• Replaced FC drive in zpool, now can't get rid of old drive

    From Scott@21:1/5 to All on Thu Jul 28 06:46:20 2016
    On a Solaris 10x64 server attached to an HP SmartArray (with 32 LUNs) I have two zpools, each using 16 LUNs. The LUNs are presented via FC (they map 1:1 to HDDs in the HP box). This was my attempt to let ZFS deal with raidz2 of two pools, rather than
    using the hardware RAID5 the HP box likes.

    Multipathing is also done to the LUNs, so the device I deal with starts with /scsi_vchi/... (though /dev/rdsk and /dev/dsk exists at a lower layer for it).

    I've had this running for a few years, then one of the HDDs died.
    Googling (or, https://docs.oracle.com/cd/E23823_01/html/819-5461/gbbvf.html) says to take the zpool offline in order to do the HDD replacement, which seems absurd, so I didn't do that. I deleted the old LUN (from the HP) and created a new one (from the
    HP), and when I did the new LUN has a new WWPN.

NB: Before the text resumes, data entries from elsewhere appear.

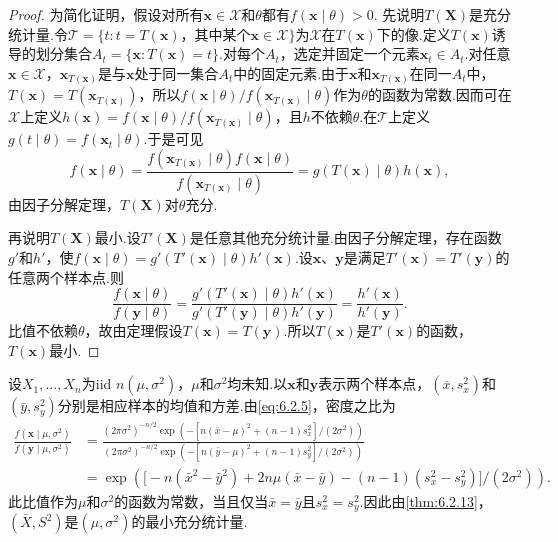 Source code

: \begin{proof}
为简化证明，假设对所有$\boldsymbol x\in\mathcal X$和$\theta$都有$f(\boldsymbol x\mid\theta)>0$.
先说明$T(\boldsymbol X)$是充分统计量.令$\mathcal T=\{t:t=T(\boldsymbol x)\text{，其中某个}\boldsymbol x\in\mathcal X\}$为$\mathcal X$在$T(\boldsymbol x)$下的像.定义$T(\boldsymbol x)$诱导的划分集合$A_t=\{\boldsymbol x:T(\boldsymbol x)=t\}$.对每个$A_t$，选定并固定一个元素$\boldsymbol x_t\in A_t$.对任意$\boldsymbol x\in\mathcal X$，$\boldsymbol x_{T(\boldsymbol x)}$是与$\boldsymbol x$处于同一集合$A_t$中的固定元素.由于$\boldsymbol x$和$\boldsymbol x_{T(\boldsymbol x)}$在同一$A_t$中，$T(\boldsymbol x)=T(\boldsymbol x_{T(\boldsymbol x)})$，所以$f(\boldsymbol x\mid\theta)/f(\boldsymbol x_{T(\boldsymbol x)}\mid\theta)$作为$\theta$的函数为常数.因而可在$\mathcal X$上定义$h(\boldsymbol x)=f(\boldsymbol x\mid\theta)/f(\boldsymbol x_{T(\boldsymbol x)}\mid\theta)$，且$h$不依赖$\theta$.在$\mathcal T$上定义$g(t\mid\theta)=f(\boldsymbol x_t\mid\theta)$.于是可见
$$f(\boldsymbol x\mid\theta)=\frac{f(\boldsymbol x_{T(\boldsymbol x)}\mid\theta)f(\boldsymbol x\mid\theta)}{f(\boldsymbol x_{T(\boldsymbol x)}\mid\theta)}=g(T(\boldsymbol x)\mid\theta)h(\boldsymbol x),$$
由因子分解定理，$T(\boldsymbol X)$对$\theta$充分.

再说明$T(\boldsymbol X)$最小.设$T'(\boldsymbol X)$是任意其他充分统计量.由因子分解定理，存在函数$g'$和$h'$，使$f(\boldsymbol x\mid\theta)=g'(T'(\boldsymbol x)\mid\theta)h'(\boldsymbol x)$.设$\boldsymbol x$、$\boldsymbol y$是满足$T'(\boldsymbol x)=T'(\boldsymbol y)$的任意两个样本点.则
$$\frac{f(\boldsymbol x\mid\theta)}{f(\boldsymbol y\mid\theta)}=\frac{g'(T'(\boldsymbol x)\mid\theta)h'(\boldsymbol x)}{g'(T'(\boldsymbol y)\mid\theta)h'(\boldsymbol y)}=\frac{h'(\boldsymbol x)}{h'(\boldsymbol y)}.$$
比值不依赖$\theta$，故由定理假设$T(\boldsymbol x)=T(\boldsymbol y)$.所以$T(\boldsymbol x)$是$T'(\boldsymbol x)$的函数，$T(\boldsymbol x)$最小.
\end{proof}
\begin{example}[正态分布的最小充分统计量]\label{ex:6.2.14}
设$X_1,\ldots,X_n$为iid $n(\mu,\sigma^2)$，$\mu$和$\sigma^2$均未知.以$\boldsymbol x$和$\boldsymbol y$表示两个样本点，$(\bar x,s_x^2)$和$(\bar y,s_y^2)$分别是相应样本的均值和方差.由\eqref{eq:6.2.5}，密度之比为
\begin{align*}
\frac{f(\boldsymbol x\mid\mu,\sigma^2)}{f(\boldsymbol y\mid\mu,\sigma^2)}
&=\frac{(2\pi\sigma^2)^{-n/2}\exp\left(-[n(\bar x-\mu)^2+(n-1)s_x^2]/(2\sigma^2)\right)}{(2\pi\sigma^2)^{-n/2}\exp\left(-[n(\bar y-\mu)^2+(n-1)s_y^2]/(2\sigma^2)\right)}\\
&=\exp\left(\bigl[-n(\bar x^2-\bar y^2)+2n\mu(\bar x-\bar y)-(n-1)(s_x^2-s_y^2)\bigr]/(2\sigma^2)\right).
\end{align*}
此比值作为$\mu$和$\sigma^2$的函数为常数，当且仅当$\bar x=\bar y$且$s_x^2=s_y^2$.因此由\autoref{thm:6.2.13}，$(\bar X,S^2)$是$(\mu,\sigma^2)$的最小充分统计量.
\end{example}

    Next I had Solaris scan for and create new links to the LUN.
    Then I did a zpool replace <pool> <old LUN> <new LUN>.
    The pool is healthy, after about 24 hours of resilvering.

    How do I get rid of the old LUN though?
    format and luxadm probe shows it there, but it's not in mpathadm list LU.
    If I luxadm probe , get the WWN of the B/O FC HDD, then
    luxadm display <WWN> 2>&1 | less
    I see ERROR: I/O failure communicating with /dev/rdsk/c5t<longnum>/d0s2

    cfgadm -al doesn't show controllers higher than c2.

    Regards, Scott

    --- SoupGate-Win32 v1.05
    * Origin: fsxNet Usenet Gateway (21:1/5)
  • From DoN. Nichols@21:1/5 to Scott on Fri Jul 29 04:25:40 2016
    On 2016-07-28, Scott <spackard@gmail.com> wrote:
    On a Solaris 10x64 server attached to an HP SmartArray (with 32 LUNs) I have two zpools, each using 16 LUNs. The LUNs are presented via FC (they map 1:1 to HDDs in the HP box). This was my attempt to let ZFS deal with raidz2 of two pools, rather than
    using the hardware RAID5 the HP box likes.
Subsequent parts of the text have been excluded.